Exercise brief | What is needed here is an exact repetition of the records below, beginning at the line that has "and account management." and stopping after the line that has "for image processing.".

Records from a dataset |

>>>

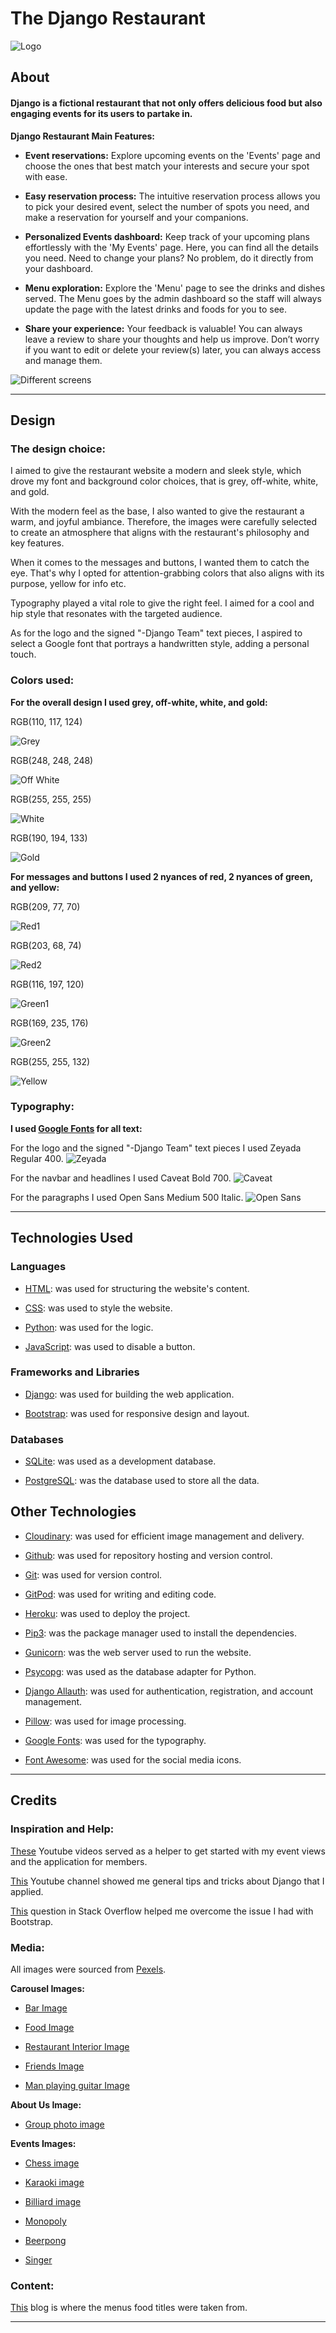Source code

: # The Django Restaurant

![Logo](documentation/about/logo.png)

## About

#### Django is a fictional restaurant that not only offers delicious food but also engaging events for its users to partake in.

**Django Restaurant Main Features:**

* **Event reservations:** Explore upcoming events on the 'Events' page and choose the ones that best match your interests and secure your spot with ease.

* **Easy reservation process:** The intuitive reservation process allows you to pick your desired event, select the number of spots you need, and make a reservation for yourself and your companions.

* **Personalized Events dashboard:** Keep track of your upcoming plans effortlessly with the 'My Events' page. Here, you can find all the details you need. Need to change your plans? No problem, do it directly from your dashboard.

* **Menu exploration:** Explore the 'Menu' page to see the drinks and dishes served. The Menu goes by the admin dashboard so the staff will always update the page with the latest drinks and foods for you to see.

* **Share your experience:** Your feedback is valuable! You can always leave a review to share your thoughts and help us improve. Don’t worry if you want to edit or delete your review(s) later, you can always access and manage them.

![Different screens](documentation/different-screens.png)

---

## Design

### The design choice:
I aimed to give the restaurant website a modern and sleek style, which drove my font and background color choices, that is grey, off-white, white, and gold.

With the modern feel as the base, I also wanted to give the restaurant a warm, and joyful ambiance. Therefore, the images were carefully selected to create an atmosphere that aligns with the restaurant's philosophy and key features.

When it comes to the messages and buttons, I wanted them to catch the eye. That's why I opted for attention-grabbing colors that also aligns with its purpose, yellow for info etc.

Typography played a vital role to give the right feel. I aimed for a cool and hip style that resonates with the targeted audience.

As for the logo and the signed "-Django Team" text pieces, I aspired to select a Google font that portrays a handwritten style, adding a personal touch.

### Colors used:
**For the overall design I used grey, off-white, white, and gold:**

RGB(110, 117, 124)

![Grey](documentation/design/grey.png)

RGB(248, 248, 248)

![Off White](documentation/design/offwhite.png)

RGB(255, 255, 255)

![White](documentation/design/white.png)

RGB(190, 194, 133)

![Gold](documentation/design/gold.png)


**For messages and buttons I used 2 nyances of red, 2 nyances of green, and yellow:**

RGB(209, 77, 70)

![Red1](documentation/design/red-nyance1.png)

RGB(203, 68, 74)

![Red2](documentation/design/red-nyance2.png)

RGB(116, 197, 120)

![Green1](documentation/design/green-nyance1.png)

RGB(169, 235, 176)

![Green2](documentation/design/green-nyance2.png)

RGB(255, 255, 132)

![Yellow](documentation/design/yellow.png)


### Typography: 

**I used [Google Fonts](https://fonts.google.com/) for all text:**

For the logo and the signed "-Django Team" text pieces I used Zeyada Regular 400.
![Zeyada](documentation/design/zeyada.png)

For the navbar and headlines I used Caveat Bold 700.
![Caveat](documentation/design/caveat.png)

For the paragraphs I used Open Sans Medium 500 Italic.
![Open Sans](documentation/design/opensans.png)

---

## Technologies Used

### Languages
* [HTML](https://developer.mozilla.org/en-US/docs/Web/HTML): was used for structuring the website's content.

* [CSS](https://developer.mozilla.org/en-US/docs/Web/CSS): was used to style the website.

* [Python](https://www.python.org/): was used for the logic.

* [JavaScript](https://developer.mozilla.org/en-US/docs/Web/JavaScript): was used to disable a button.

### Frameworks and Libraries

* [Django](https://www.djangoproject.com/): was used for building the web application.

* [Bootstrap](https://getbootstrap.com/): was used for responsive design and layout.

### Databases

* [SQLite](https://www.sqlite.org/index.html): was used as a development database.

* [PostgreSQL](https://www.postgresql.org/): was the database used to store all the data.

## Other Technologies
* [Cloudinary](https://cloudinary.com/): was used for efficient image management and delivery.

* [Github](https://github.com/): was used for repository hosting and version control.

* [Git](https://git-scm.com/): was used for version control.

* [GitPod](gitpod.io): was used for writing and editing code.

* [Heroku](https://id.heroku.com/login): was used to deploy the project.

* [Pip3](https://pypi.org/project/pip/): was the package manager used to install the dependencies.

* [Gunicorn](https://gunicorn.org/): was the web server used to run the website.

* [Psycopg](https://pypi.org/project/psycopg2/): was used as the database adapter for Python.

* [Django Allauth](https://django-allauth.readthedocs.io/en/latest/): was used for authentication, registration, and account management.

* [Pillow](https://pypi.org/project/Pillow/): was used for image processing.

* [Google Fonts](https://fonts.google.com/): was used for the typography.

* [Font Awesome](https://fontawesome.com): was used for the social media icons.

---

## Credits

### Inspiration and Help:

 [These](https://www.youtube.com/watch?v=HHx3tTQWUx0&list=PLCC34OHNcOtqW9BJmgQPPzUpJ8hl49AGy) Youtube videos served as a helper to get started with my event views and the application for members.

 [This](https://www.youtube.com/@technologyit5133) Youtube channel showed me general tips and tricks about Django that I applied.

 [This](https://stackoverflow.com/questions/17142790/bootstrap-modal-not-working-at-all) question in Stack Overflow helped me overcome the issue I had with Bootstrap.

### Media:

All images were sourced from [Pexels](https://www.pexels.com).

**Carousel Images:**

* [Bar Image](https://www.pexels.com/photo/person-pouring-wine-in-a-jigger-making-a-cocktail-drink-15081737/)

* [Food Image](https://www.pexels.com/sv-se/foto/mat-restaurang-hander-manniskor-1310777/)

* [Restaurant Interior Image](https://www.pexels.com/photo/empty-dining-sets-at-the-eatery-2313037/)

* [Friends Image](https://www.pexels.com/photo/friends-drinking-whisky-and-cocktails-in-a-bar-16374147/)

* [Man playing guitar Image](https://www.pexels.com/photo/photo-of-man-playing-guitar-4054461/)

**About Us Image:**

* [Group photo image](https://www.pexels.com/sv-se/foto/manniskor-kvinna-vanner-man-6150584/)

**Events Images:**

* [Chess image](https://www.pexels.com/photo/men-playing-chess-on-the-wooden-table-11434528/)

* [Karaoki image](https://www.pexels.com/photo/man-singing-1238943/)

* [Billiard image](https://www.pexels.com/photo/people-playing-billiard-5055267/)

* [Monopoly](https://www.pexels.com/photo/game-figures-on-board-on-table-17391987/)

* [Beerpong](https://www.pexels.com/photo/photograph-of-women-playing-beer-pong-7022149/)

* [Singer](https://www.pexels.com/photo/woman-playing-electric-guitar-1864653/)

### Content:

[This](https://www.coastlinenservices.com/blog/vegetarian-and-vegan-menu-options/) blog is where the menus food titles were taken from. 

---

<<<

Answer to the problem |
* [Django Allauth](https://django-allauth.readthedocs.io/en/latest/): was used for authentication, registration, and account management.

* [Pillow](https://pypi.org/project/Pillow/): was used for image processing.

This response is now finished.